Controlled Traffic Farming – Queensland

 

Key points

  • Controlled traffic farming (CTF) limits compaction zones to permanent wheel tracks.
  • Each farm is unique and there may be more sensible changes to management practices to capture economic and environmental benefits more easily.
  • The future integration of new cropping technologies (e.g. CTF, raised beds, precision agriculture) to create a more comprehensive system will allow growers to simplify the number of choices with which they are faced.

 

Background

Much of Queensland’s cropping and grazing lands are affected by, or susceptible to, subsurface compaction.
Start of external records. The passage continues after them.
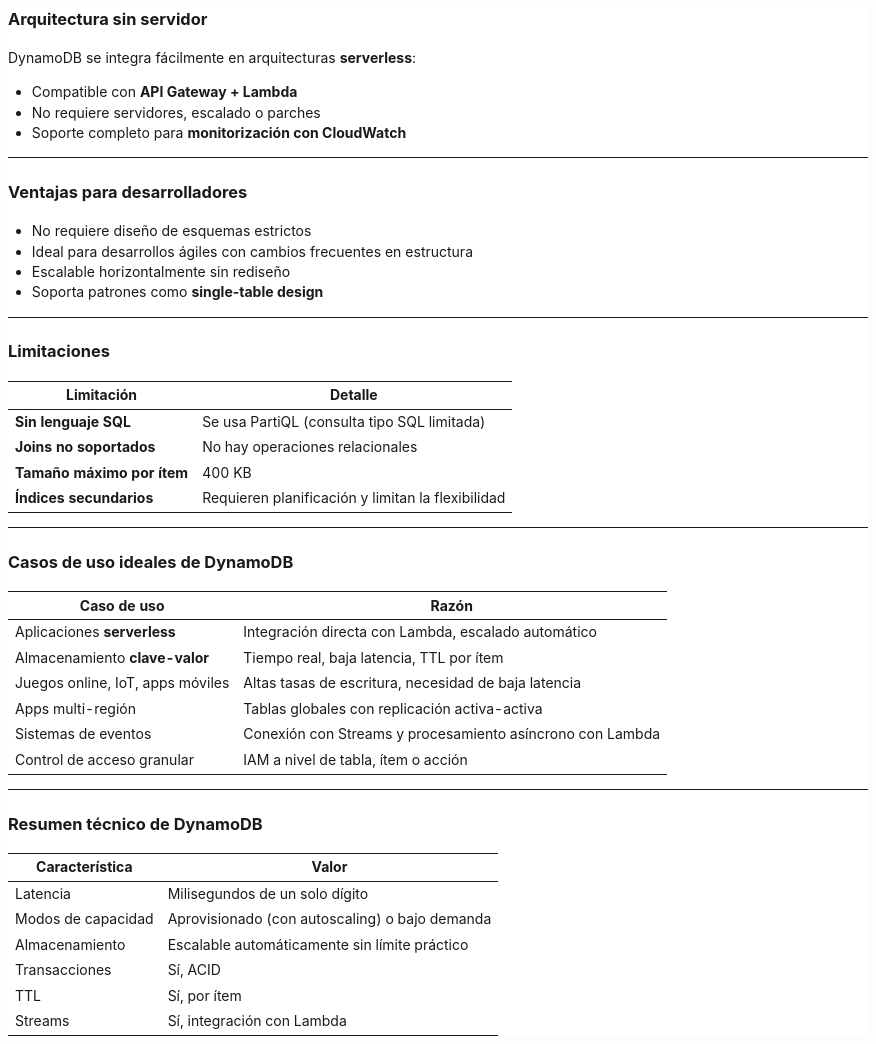 
### Arquitectura sin servidor

DynamoDB se integra fácilmente en arquitecturas **serverless**:

- Compatible con **API Gateway + Lambda**
- No requiere servidores, escalado o parches
- Soporte completo para **monitorización con CloudWatch**

---

### Ventajas para desarrolladores

- No requiere diseño de esquemas estrictos
- Ideal para desarrollos ágiles con cambios frecuentes en estructura
- Escalable horizontalmente sin rediseño
- Soporta patrones como **single-table design**

---

### Limitaciones

| Limitación                 | Detalle                                           |
| -------------------------- | ------------------------------------------------- |
| **Sin lenguaje SQL**       | Se usa PartiQL (consulta tipo SQL limitada)       |
| **Joins no soportados**    | No hay operaciones relacionales                   |
| **Tamaño máximo por ítem** | 400 KB                                            |
| **Índices secundarios**    | Requieren planificación y limitan la flexibilidad |

---

### Casos de uso ideales de DynamoDB

| Caso de uso                      | Razón                                                     |
| -------------------------------- | --------------------------------------------------------- |
| Aplicaciones **serverless**      | Integración directa con Lambda, escalado automático       |
| Almacenamiento **clave-valor**   | Tiempo real, baja latencia, TTL por ítem                  |
| Juegos online, IoT, apps móviles | Altas tasas de escritura, necesidad de baja latencia      |
| Apps multi-región                | Tablas globales con replicación activa-activa             |
| Sistemas de eventos              | Conexión con Streams y procesamiento asíncrono con Lambda |
| Control de acceso granular       | IAM a nivel de tabla, ítem o acción                       |

---

### Resumen técnico de DynamoDB

| Característica      | Valor                                                   |
| ------------------- | ------------------------------------------------------- |
| Latencia            | Milisegundos de un solo dígito                          |
| Modos de capacidad  | Aprovisionado (con autoscaling) o bajo demanda          |
| Almacenamiento      | Escalable automáticamente sin límite práctico           |
| Transacciones       | Sí, ACID                                                |
| TTL                 | Sí, por ítem                                            |
| Streams             | Sí, integración con Lambda                              |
Subsurface compaction generally occurs between 10 and 40 cm depth, and is caused by the compression of the soil by agricultural machinery or stock traffic. A compacted soil lacks the interconnected air spaces that are essential to the movement of water, gases and plant roots. This can limit plant yield and increase the energy required for cultivation. (See Subsurface Compaction—Queensland factsheet).
There are limited options for ameliorating subsurface compaction. However, management practices can be implemented to reduce or avoid subsurface compaction.

 

Limiting soil compaction to zones

When a paddock is trafficked in the traditional manner by a variety of tractors, harvesters, implements and trucks, all with different wheel spacing, a considerable amount of soil compaction and inefficiency occurs. Reducing this trafficking will reduce soil compaction.
Controlled traffic farming is a system where all field traffic, including the harvester, is restricted to permanent wheel tracks referred to as traffic lanes or tramlines (figures 1 & 2). The wheel tracks enable equipment with compatible wheel spacing to travel across a paddock using the same path for each operation. Global Positioning Systems (GPS) are often used to steer the machinery and keep it on the precise track.

 


Figure 1: A crop being harvested with the chaser bin driving on permanent wheel tracks. (Photo by Paul Blackwell, DAFWA).

 


Figure 2: A crop being harvested with the chaser bin driving on permanent wheel tracks. (Photo by Paul Blackwell, DAFWA).

 

Benefits of controlled traffic farming

When combined with zero tillage, the advantages of CTF include:

  • less overall compaction (especially when paddocks are trafficked in a moist condition)—compaction is confined to the permanent wheel tracks
  • more porous soils—greater movement of water, air, plant roots and soil organisms promotes healthier plants, which produce higher yields
  • more efficient farming operations—minimal overlap and longer runs result in a reduction of fuel, seed, fertiliser and chemical usage by up to 25 per cent
  • energy savings—minimal overlap, tyres moving on ‘permanent’ compacted wheel tracks, and tynes working in uncompacted soil
  • less greenhouse gas emissions—due to less fuel consumption.

 

Possible downsides to controlled traffic farming

In certain circumstances, there may be some disadvantages associated with CTF systems, including:

  • Poor compatibility of tramline based field traffic layouts with surface water control structures and revegetation patterns in the landscape.
  • Increased soil erosion risk when surface cover is low and the topsoil is compacted by grazing; especially gully development and where traffic patterns are across slope.
  • Satellite dependence — risks of serious interruptions from downtime of navigation systems.
  • More electronic management —probable loss of driving skills, less staff and rural population.

 

What about overland flow?

New approaches to avoiding the risks of soil loss from heavy rainfall for downhill controlled traffic systems are being evaluated. Widespread use of techniques such as tramline farming, controlled traffic and auto-steer means that working on the contour is often not practical. Queensland research has shown that controlled traffic systems working downhill on slopes up to 2 % can reduce the incidence of gully erosion from intense storms compared to contour planting, provided there is good ground cover and water infiltration.
Where the soil is compacted or groundcover levels are low (especially after grazing), runoff from downhill systems can be larger than when working across the slope. This indicates a need for appropriate earthworks to control the rate of overland water flow and minimise the risk of soil erosion from intense rainfall events.
Technical difficulties of grass weed control and rutting in permanent tramlines still persist, but chaffy (furry) tramlines, zero tramline disturbance and better tyre choice may offer improvements, as well as improved management of water flow.

 

Further reading and references

Department of Environment and Resource Management (2011) Controlled traffic farming—soil conservation considerations for extensive cropping, Land Series Sheet L146, Queensland Government, Brisbane.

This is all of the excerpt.